[Recorded data]
========================================================================
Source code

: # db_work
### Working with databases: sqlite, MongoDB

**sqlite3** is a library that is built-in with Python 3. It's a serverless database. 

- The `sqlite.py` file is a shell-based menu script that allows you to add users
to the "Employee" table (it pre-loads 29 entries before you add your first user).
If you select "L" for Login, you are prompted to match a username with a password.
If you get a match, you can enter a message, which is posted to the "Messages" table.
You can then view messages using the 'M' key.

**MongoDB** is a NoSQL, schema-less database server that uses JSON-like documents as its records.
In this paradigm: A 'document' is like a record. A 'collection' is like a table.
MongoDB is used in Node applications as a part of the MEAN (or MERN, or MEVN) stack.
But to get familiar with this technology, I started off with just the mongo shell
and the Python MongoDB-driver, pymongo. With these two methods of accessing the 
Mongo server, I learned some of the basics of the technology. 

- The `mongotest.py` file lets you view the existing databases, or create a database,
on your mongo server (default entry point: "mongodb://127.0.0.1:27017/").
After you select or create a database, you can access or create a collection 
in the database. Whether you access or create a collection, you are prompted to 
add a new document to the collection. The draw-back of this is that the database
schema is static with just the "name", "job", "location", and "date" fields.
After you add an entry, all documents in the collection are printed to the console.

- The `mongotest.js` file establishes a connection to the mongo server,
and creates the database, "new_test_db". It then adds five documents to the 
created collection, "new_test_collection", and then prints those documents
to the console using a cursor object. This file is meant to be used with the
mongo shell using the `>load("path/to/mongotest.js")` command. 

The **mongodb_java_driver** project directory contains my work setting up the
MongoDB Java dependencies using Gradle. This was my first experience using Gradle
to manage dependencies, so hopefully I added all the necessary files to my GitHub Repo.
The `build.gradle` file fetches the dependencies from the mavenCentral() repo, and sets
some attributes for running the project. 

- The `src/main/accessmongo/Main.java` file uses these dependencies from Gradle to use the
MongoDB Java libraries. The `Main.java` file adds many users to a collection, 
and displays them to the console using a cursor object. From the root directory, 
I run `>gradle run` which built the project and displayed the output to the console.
========================================================================
Set aside each line above that includes the string "project" and report it.

The **mongodb_java_driver** project directory contains my work setting up the
some attributes for running the project. 
I run `>gradle run` which built the project and displayed the output to the console.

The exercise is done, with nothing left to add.